◆ What this task involves: Type out every line below exactly as it reads.

◆ Provided records:
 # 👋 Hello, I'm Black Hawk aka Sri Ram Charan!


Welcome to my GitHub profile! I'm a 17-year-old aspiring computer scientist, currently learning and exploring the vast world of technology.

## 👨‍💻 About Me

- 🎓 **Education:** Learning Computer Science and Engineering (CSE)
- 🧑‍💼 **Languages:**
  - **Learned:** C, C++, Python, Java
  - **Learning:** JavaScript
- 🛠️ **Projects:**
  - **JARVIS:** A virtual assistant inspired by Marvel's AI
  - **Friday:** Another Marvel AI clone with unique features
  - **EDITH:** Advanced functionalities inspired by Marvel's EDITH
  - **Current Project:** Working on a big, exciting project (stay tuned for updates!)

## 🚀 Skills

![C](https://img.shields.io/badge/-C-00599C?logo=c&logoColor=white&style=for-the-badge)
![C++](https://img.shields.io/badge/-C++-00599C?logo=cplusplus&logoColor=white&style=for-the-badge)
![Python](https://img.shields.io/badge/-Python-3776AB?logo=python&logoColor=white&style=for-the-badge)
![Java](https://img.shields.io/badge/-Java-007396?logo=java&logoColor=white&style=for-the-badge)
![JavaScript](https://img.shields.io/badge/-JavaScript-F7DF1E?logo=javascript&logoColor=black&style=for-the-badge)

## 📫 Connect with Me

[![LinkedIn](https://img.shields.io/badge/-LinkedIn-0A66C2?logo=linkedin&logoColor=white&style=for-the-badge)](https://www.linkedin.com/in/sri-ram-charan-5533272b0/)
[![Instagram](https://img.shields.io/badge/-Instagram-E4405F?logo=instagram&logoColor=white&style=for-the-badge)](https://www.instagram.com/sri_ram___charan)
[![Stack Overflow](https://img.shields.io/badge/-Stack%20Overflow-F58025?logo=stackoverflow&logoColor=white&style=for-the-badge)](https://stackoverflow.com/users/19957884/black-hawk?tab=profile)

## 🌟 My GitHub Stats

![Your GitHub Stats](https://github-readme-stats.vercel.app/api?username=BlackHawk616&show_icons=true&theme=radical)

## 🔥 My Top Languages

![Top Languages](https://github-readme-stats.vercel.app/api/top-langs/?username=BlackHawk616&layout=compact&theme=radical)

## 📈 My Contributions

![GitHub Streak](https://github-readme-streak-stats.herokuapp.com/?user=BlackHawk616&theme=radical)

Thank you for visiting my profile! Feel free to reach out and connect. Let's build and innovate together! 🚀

◆ Final answer:
 # 👋 Hello, I'm Black Hawk aka Sri Ram Charan!


Welcome to my GitHub profile! I'm a 17-year-old aspiring computer scientist, currently learning and exploring the vast world of technology.

## 👨‍💻 About Me

- 🎓 **Education:** Learning Computer Science and Engineering (CSE)
- 🧑‍💼 **Languages:**
  - **Learned:** C, C++, Python, Java
  - **Learning:** JavaScript
- 🛠️ **Projects:**
  - **JARVIS:** A virtual assistant inspired by Marvel's AI
  - **Friday:** Another Marvel AI clone with unique features
  - **EDITH:** Advanced functionalities inspired by Marvel's EDITH
  - **Current Project:** Working on a big, exciting project (stay tuned for updates!)

## 🚀 Skills

![C](https://img.shields.io/badge/-C-00599C?logo=c&logoColor=white&style=for-the-badge)
![C++](https://img.shields.io/badge/-C++-00599C?logo=cplusplus&logoColor=white&style=for-the-badge)
![Python](https://img.shields.io/badge/-Python-3776AB?logo=python&logoColor=white&style=for-the-badge)
![Java](https://img.shields.io/badge/-Java-007396?logo=java&logoColor=white&style=for-the-badge)
![JavaScript](https://img.shields.io/badge/-JavaScript-F7DF1E?logo=javascript&logoColor=black&style=for-the-badge)

## 📫 Connect with Me

[![LinkedIn](https://img.shields.io/badge/-LinkedIn-0A66C2?logo=linkedin&logoColor=white&style=for-the-badge)](https://www.linkedin.com/in/sri-ram-charan-5533272b0/)
[![Instagram](https://img.shields.io/badge/-Instagram-E4405F?logo=instagram&logoColor=white&style=for-the-badge)](https://www.instagram.com/sri_ram___charan)
[![Stack Overflow](https://img.shields.io/badge/-Stack%20Overflow-F58025?logo=stackoverflow&logoColor=white&style=for-the-badge)](https://stackoverflow.com/users/19957884/black-hawk?tab=profile)

## 🌟 My GitHub Stats

![Your GitHub Stats](https://github-readme-stats.vercel.app/api?username=BlackHawk616&show_icons=true&theme=radical)

## 🔥 My Top Languages

![Top Languages](https://github-readme-stats.vercel.app/api/top-langs/?username=BlackHawk616&layout=compact&theme=radical)

## 📈 My Contributions

![GitHub Streak](https://github-readme-streak-stats.herokuapp.com/?user=BlackHawk616&theme=radical)

Thank you for visiting my profile! Feel free to reach out and connect. Let's build and innovate together! 🚀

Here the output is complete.